O Brasil visto do começo do século passado, mais precisamente há 113 anos. Sim, pois O triste fim de Policarpo Quaresma foi publicado por Afonso Henriques de Lima Barreto (1881 - 1922) primeiramente como folhetim, entre agosto e outubro de 1911, no Jornal do Commércio carioca.
Um grande livro, é considerada a obra prima de Lima Barreto. Usando o ingênuo nacionalista e idealista Policarpo Quaresma como contraste para mostrar a realidade do Brasil de sua época e a atitude hipócrita das pessoas e dos grupos sociais que o formavam, o livro não possui um tema específico, como apropriadamente observou o escritor e professor charqueadense Cristiano Quintana durante reunião do Clube do Livro de Charqueadas, ocorrida dia 29 na Biblioteca Pública Municipal Vera Gauss, quando do debate sobre este.
Ele aborda vários tópicos, como a loucura - tema caro ao autor, cujo pai morreu num hospício -, a desigualdade social, o racismo, a cultura, a língua, a questão agrária, o nacionalismo e a politica local e nacional. Ambientado durante a presidência de Floriano Peixoto (1839 - 1895), no período em que aconteceu a Revolta da Armada (novembro 1893 - março 1894), o texto abre com Policarpo Quaresma iniciando aulas de violão com Ricardo Coração dos Outros, visto que "a modinha é a mais genuína expressão da poesia nacional", mesmo vista com preconceito pelos grupos sociais mais abastados da época, que julgavam o violão ser instrumento de pobre e de vagabundo. Além disso, Quaresma lia em sua biblioteca livros onde encontrava as riquezas naturais e culturais do Brasil. Mais do que isso isso, aprendeu a ler e escrever o tupi-guarani, "nossa verdadeira língua pátria".

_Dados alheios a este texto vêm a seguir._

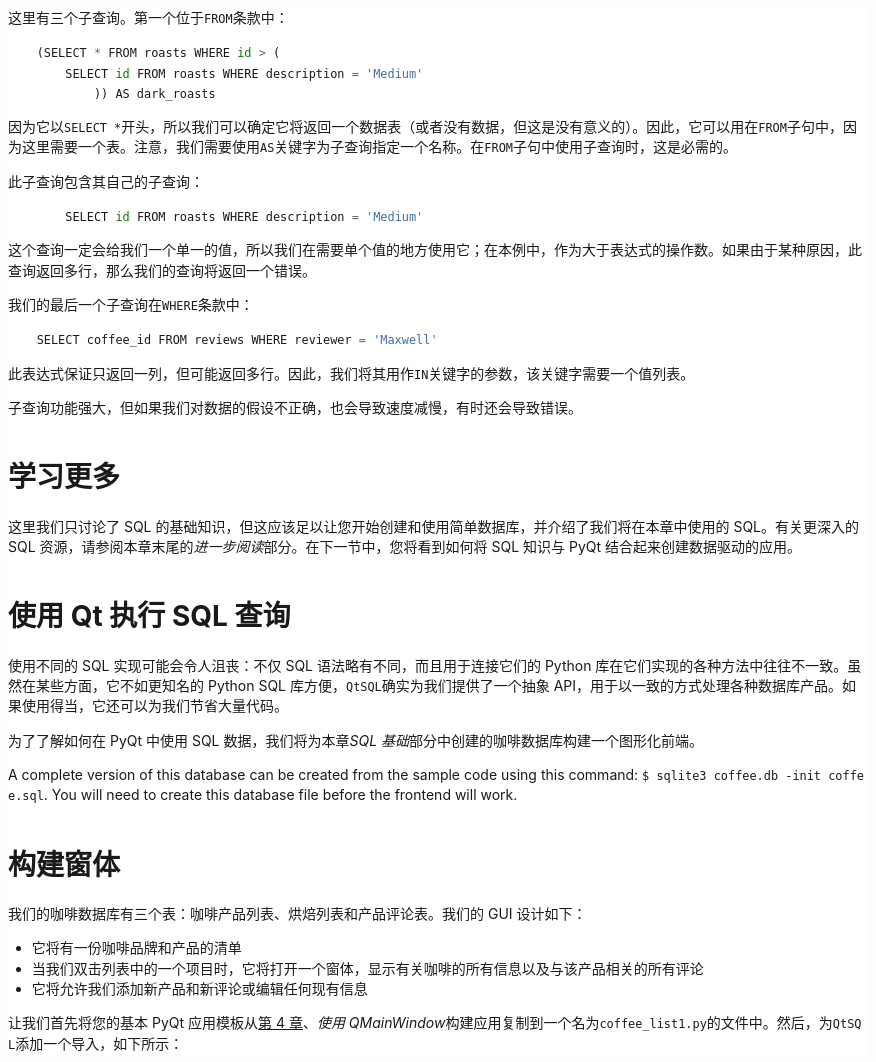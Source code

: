 这里有三个子查询。第一个位于`FROM`条款中：

```py
    (SELECT * FROM roasts WHERE id > (
        SELECT id FROM roasts WHERE description = 'Medium'
            )) AS dark_roasts
```

因为它以`SELECT *`开头，所以我们可以确定它将返回一个数据表（或者没有数据，但这是没有意义的）。因此，它可以用在`FROM`子句中，因为这里需要一个表。注意，我们需要使用`AS`关键字为子查询指定一个名称。在`FROM`子句中使用子查询时，这是必需的。

此子查询包含其自己的子查询：

```py
        SELECT id FROM roasts WHERE description = 'Medium'
```

这个查询一定会给我们一个单一的值，所以我们在需要单个值的地方使用它；在本例中，作为大于表达式的操作数。如果由于某种原因，此查询返回多行，那么我们的查询将返回一个错误。

我们的最后一个子查询在`WHERE`条款中：

```py
    SELECT coffee_id FROM reviews WHERE reviewer = 'Maxwell'
```

此表达式保证只返回一列，但可能返回多行。因此，我们将其用作`IN`关键字的参数，该关键字需要一个值列表。

子查询功能强大，但如果我们对数据的假设不正确，也会导致速度减慢，有时还会导致错误。

# 学习更多

这里我们只讨论了 SQL 的基础知识，但这应该足以让您开始创建和使用简单数据库，并介绍了我们将在本章中使用的 SQL。有关更深入的 SQL 资源，请参阅本章末尾的*进一步阅读*部分。在下一节中，您将看到如何将 SQL 知识与 PyQt 结合起来创建数据驱动的应用。

# 使用 Qt 执行 SQL 查询

使用不同的 SQL 实现可能会令人沮丧：不仅 SQL 语法略有不同，而且用于连接它们的 Python 库在它们实现的各种方法中往往不一致。虽然在某些方面，它不如更知名的 Python SQL 库方便，`QtSQL`确实为我们提供了一个抽象 API，用于以一致的方式处理各种数据库产品。如果使用得当，它还可以为我们节省大量代码。

为了了解如何在 PyQt 中使用 SQL 数据，我们将为本章*SQL 基础*部分中创建的咖啡数据库构建一个图形化前端。

A complete version of this database can be created from the sample code using this command:
`$ sqlite3 coffee.db -init coffee.sql`. You will need to create this database file before the frontend will work.

# 构建窗体

我们的咖啡数据库有三个表：咖啡产品列表、烘焙列表和产品评论表。我们的 GUI 设计如下：

*   它将有一份咖啡品牌和产品的清单
*   当我们双击列表中的一个项目时，它将打开一个窗体，显示有关咖啡的所有信息以及与该产品相关的所有评论
*   它将允许我们添加新产品和新评论或编辑任何现有信息

让我们首先将您的基本 PyQt 应用模板从[第 4 章](04.html)、*使用 QMainWindow*构建应用复制到一个名为`coffee_list1.py`的文件中。然后，为`QtSQL`添加一个导入，如下所示：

Foi justamente por esta que iniciaram suas desventuras, ao redigir por descuido um documento oficial na repartição pública onde trabalhava nesta língua, além de, posteriormente, enviar ao parlamento um requerimento solicitando "que o Congresso Nacional decrete o tupi-guarani como língua oficial e nacional do povo brasileiro". Após isso, é internado num hospício e posteriormente se instala numa fazenda. Lá, fica abismado com as condições do povo rural, que não produz em suas terras, e também com a política local, ao ser espezinhado pelos governantes em virtude de recusar a se envolver na eleição municipal a favor destes. Bem neste ponto da história, eclode a Revolta da Armada e Quaresma vai para a capital como voluntário combater a favor de Floriano, o que acaba por lhe ser motivo para contrariedades e mais desilusões, resultando no triste fim aludido no título.

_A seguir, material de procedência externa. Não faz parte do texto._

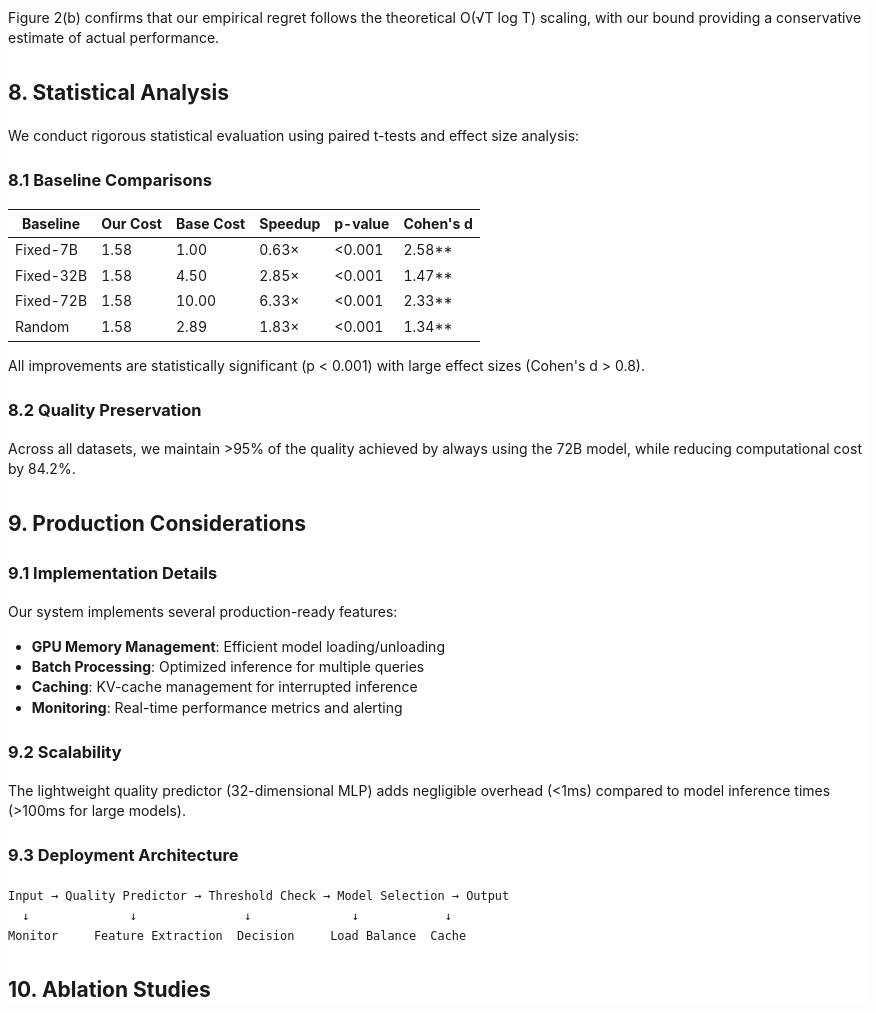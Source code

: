 Figure 2(b) confirms that our empirical regret follows the theoretical O(√T log T) scaling, with our bound providing a conservative estimate of actual performance.

## 8. Statistical Analysis

We conduct rigorous statistical evaluation using paired t-tests and effect size analysis:

### 8.1 Baseline Comparisons

| Baseline | Our Cost | Base Cost | Speedup | p-value | Cohen's d |
|----------|----------|-----------|---------|---------|-----------|
| Fixed-7B | 1.58 | 1.00 | 0.63× | <0.001 | 2.58** |
| Fixed-32B | 1.58 | 4.50 | 2.85× | <0.001 | 1.47** |
| Fixed-72B | 1.58 | 10.00 | 6.33× | <0.001 | 2.33** |
| Random | 1.58 | 2.89 | 1.83× | <0.001 | 1.34** |

All improvements are statistically significant (p < 0.001) with large effect sizes (Cohen's d > 0.8).

### 8.2 Quality Preservation

Across all datasets, we maintain >95% of the quality achieved by always using the 72B model, while reducing computational cost by 84.2%.

## 9. Production Considerations

### 9.1 Implementation Details

Our system implements several production-ready features:
- **GPU Memory Management**: Efficient model loading/unloading
- **Batch Processing**: Optimized inference for multiple queries
- **Caching**: KV-cache management for interrupted inference
- **Monitoring**: Real-time performance metrics and alerting

### 9.2 Scalability

The lightweight quality predictor (32-dimensional MLP) adds negligible overhead (<1ms) compared to model inference times (>100ms for large models).

### 9.3 Deployment Architecture

```
Input → Quality Predictor → Threshold Check → Model Selection → Output
  ↓              ↓               ↓              ↓            ↓
Monitor     Feature Extraction  Decision     Load Balance  Cache
```

## 10. Ablation Studies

No segundo capítulo da segunda parte de seu livro, Lima Barreto descreve longamente os subúrbios do Rio de Janeiro: "A topografia local, caprichosamente monstruosa, influiu decerto para tal aspecto, mas influíram, porém, os azares das construções. Nada mais irregular, mais caprichoso, mais sem plano qualquer, pode ser imaginado. As casas surgiram como se fossem semeadas ao vento e, conforme as casas, as ruas se fizeram. (...) Dão voltas, circuitos inúteis e parecem fugir ao alinhamento reto com um ódio tenaz e sagrado. (...) Num trecho, há casas amontoadas umas sobre as outras, numa angústia de espaço desoladora". Parecem familiares e atuais, não é mesmo? No mesmo capítulo, mais adiante, uma observação que se repete, de diversas formas, ao longo do livro, sobre as pessoas afrodescendentes - Barreto, órfão de mãe aos seis anos, era filho de escrava com português: "Teve pena daquela pobre mulher, duas vezes triste na sua condição e na sua cor".
Para quem, como os integrantes do Clube do Livro de Charqueadas, aventurar-se pelas páginas de O triste fim de Policarpo Quaresma, uma pergunta se colocará ao término da leitura: O Brasil sempre foi do mesmo jeito em sua estrutura social, política e econômica? É a impressão que fica, a de uma desigualdade atávica.
Dia 19 de junho o Clube de Livro debaterá A menina que roubava livros, de Markus Zusak. Como sempre, o encontro será na Biblioteca Vera Gauss, às 19 horas, e aberto a todos os interessados. Os livros do Clube podem ser retirados por empreéstimo na biblioteca.
Um bom final de semana para todos. Cuidem-se, vacinem-se, ajudem os atingidos pela enchente, vivam e fiquem com Deus.